HOW TO COMPLETE THIS TASK
Using the data that follows, return exactly the lines from the one that contains "- **Activity Dashboard**" through the one that contains "15 сценариев |", ends included.

[[ DATASET RECORDS open ]]

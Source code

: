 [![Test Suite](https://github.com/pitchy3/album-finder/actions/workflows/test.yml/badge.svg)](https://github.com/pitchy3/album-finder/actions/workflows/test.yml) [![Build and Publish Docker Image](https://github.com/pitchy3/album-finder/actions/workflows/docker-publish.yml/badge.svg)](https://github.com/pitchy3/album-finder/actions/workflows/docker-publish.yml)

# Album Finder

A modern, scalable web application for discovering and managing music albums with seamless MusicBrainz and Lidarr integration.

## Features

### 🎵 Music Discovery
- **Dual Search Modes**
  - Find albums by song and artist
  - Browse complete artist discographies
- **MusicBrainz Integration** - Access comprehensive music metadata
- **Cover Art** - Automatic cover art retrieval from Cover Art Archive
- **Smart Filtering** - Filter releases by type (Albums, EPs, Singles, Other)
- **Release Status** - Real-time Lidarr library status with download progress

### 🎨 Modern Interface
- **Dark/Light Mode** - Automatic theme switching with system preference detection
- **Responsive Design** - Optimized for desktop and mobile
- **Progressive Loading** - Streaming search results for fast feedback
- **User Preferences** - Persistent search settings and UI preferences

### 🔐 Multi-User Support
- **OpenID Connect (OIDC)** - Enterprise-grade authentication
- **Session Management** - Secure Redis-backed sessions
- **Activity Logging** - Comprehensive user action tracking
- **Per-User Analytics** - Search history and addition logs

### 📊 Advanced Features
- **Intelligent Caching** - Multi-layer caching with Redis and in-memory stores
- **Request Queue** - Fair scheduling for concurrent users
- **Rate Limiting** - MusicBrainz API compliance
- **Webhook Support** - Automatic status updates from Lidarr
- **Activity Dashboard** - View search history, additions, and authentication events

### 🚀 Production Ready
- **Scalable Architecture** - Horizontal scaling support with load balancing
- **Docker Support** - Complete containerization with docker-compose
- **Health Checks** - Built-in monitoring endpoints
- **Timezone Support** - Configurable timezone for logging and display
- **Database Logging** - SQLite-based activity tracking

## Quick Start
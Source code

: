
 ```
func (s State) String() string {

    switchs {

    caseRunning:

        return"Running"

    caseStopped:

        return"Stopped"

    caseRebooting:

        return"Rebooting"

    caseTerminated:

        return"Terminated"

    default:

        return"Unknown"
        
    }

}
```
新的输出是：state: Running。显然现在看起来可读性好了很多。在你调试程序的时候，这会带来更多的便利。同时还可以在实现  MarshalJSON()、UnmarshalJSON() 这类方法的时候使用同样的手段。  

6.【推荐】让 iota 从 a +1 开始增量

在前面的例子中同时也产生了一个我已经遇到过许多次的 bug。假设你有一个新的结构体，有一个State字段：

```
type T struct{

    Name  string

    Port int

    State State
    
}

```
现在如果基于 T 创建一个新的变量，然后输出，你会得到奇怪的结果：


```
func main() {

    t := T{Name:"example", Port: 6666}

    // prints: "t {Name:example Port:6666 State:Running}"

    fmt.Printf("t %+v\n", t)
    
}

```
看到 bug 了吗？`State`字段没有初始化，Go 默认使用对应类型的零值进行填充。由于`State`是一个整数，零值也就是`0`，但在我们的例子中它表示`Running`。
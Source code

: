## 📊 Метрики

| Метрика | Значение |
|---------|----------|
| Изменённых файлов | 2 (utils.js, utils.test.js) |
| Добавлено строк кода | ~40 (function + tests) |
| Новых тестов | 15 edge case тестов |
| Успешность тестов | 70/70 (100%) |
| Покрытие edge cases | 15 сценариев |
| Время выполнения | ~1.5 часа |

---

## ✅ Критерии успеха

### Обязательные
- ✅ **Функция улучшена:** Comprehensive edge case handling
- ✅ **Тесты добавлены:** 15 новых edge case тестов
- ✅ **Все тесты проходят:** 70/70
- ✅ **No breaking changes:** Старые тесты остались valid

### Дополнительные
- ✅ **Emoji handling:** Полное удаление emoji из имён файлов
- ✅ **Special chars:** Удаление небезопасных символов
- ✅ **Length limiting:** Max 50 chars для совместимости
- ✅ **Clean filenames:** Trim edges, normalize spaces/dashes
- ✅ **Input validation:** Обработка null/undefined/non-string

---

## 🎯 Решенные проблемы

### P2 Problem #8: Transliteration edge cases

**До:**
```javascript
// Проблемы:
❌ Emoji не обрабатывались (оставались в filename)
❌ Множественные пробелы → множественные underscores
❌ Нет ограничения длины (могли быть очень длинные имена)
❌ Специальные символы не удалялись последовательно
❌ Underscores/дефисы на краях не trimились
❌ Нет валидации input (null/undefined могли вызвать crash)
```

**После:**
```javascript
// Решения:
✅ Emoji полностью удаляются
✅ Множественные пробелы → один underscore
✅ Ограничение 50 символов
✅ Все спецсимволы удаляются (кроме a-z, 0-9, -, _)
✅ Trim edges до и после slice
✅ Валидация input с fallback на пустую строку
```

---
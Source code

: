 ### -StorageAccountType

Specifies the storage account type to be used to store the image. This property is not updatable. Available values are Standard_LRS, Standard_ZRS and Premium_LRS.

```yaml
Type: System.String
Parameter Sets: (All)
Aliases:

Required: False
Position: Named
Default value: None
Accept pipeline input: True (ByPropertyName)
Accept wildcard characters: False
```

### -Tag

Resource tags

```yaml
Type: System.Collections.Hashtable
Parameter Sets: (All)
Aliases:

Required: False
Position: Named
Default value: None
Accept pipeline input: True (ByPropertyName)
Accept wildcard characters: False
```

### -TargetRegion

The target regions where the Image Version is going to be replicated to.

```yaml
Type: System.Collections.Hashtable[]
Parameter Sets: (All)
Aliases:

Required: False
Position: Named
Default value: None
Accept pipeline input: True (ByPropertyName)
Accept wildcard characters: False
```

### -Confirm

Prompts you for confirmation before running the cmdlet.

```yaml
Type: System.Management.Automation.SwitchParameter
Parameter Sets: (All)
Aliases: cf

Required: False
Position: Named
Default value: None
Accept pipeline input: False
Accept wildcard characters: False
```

[[ DATASET RECORDS closed ]]

SOLVED EXERCISE
- **Activity Dashboard** - View search history, additions, and authentication events

### 🚀 Production Ready
- **Scalable Architecture** - Horizontal scaling support with load balancing
- **Docker Support** - Complete containerization with docker-compose
- **Health Checks** - Built-in monitoring endpoints
- **Timezone Support** - Configurable timezone for logging and display
- **Database Logging** - SQLite-based activity tracking

## Quick Start
Source code

:
 ```
func (s State) String() string {

    switchs {

    caseRunning:

        return"Running"

    caseStopped:

        return"Stopped"

    caseRebooting:

        return"Rebooting"

    caseTerminated:

        return"Terminated"

    default:

        return"Unknown"
        
    }

}
```
新的输出是：state: Running。显然现在看起来可读性好了很多。在你调试程序的时候，这会带来更多的便利。同时还可以在实现  MarshalJSON()、UnmarshalJSON() 这类方法的时候使用同样的手段。  

6.【推荐】让 iota 从 a +1 开始增量

在前面的例子中同时也产生了一个我已经遇到过许多次的 bug。假设你有一个新的结构体，有一个State字段：

```
type T struct{

    Name  string

    Port int

    State State
    
}

```
现在如果基于 T 创建一个新的变量，然后输出，你会得到奇怪的结果：


```
func main() {

    t := T{Name:"example", Port: 6666}

    // prints: "t {Name:example Port:6666 State:Running}"

    fmt.Printf("t %+v\n", t)
    
}

```
看到 bug 了吗？`State`字段没有初始化，Go 默认使用对应类型的零值进行填充。由于`State`是一个整数，零值也就是`0`，但在我们的例子中它表示`Running`。
Source code

:## 📊 Метрики

| Метрика | Значение |
|---------|----------|
| Изменённых файлов | 2 (utils.js, utils.test.js) |
| Добавлено строк кода | ~40 (function + tests) |
| Новых тестов | 15 edge case тестов |
| Успешность тестов | 70/70 (100%) |
| Покрытие edge cases | 15 сценариев |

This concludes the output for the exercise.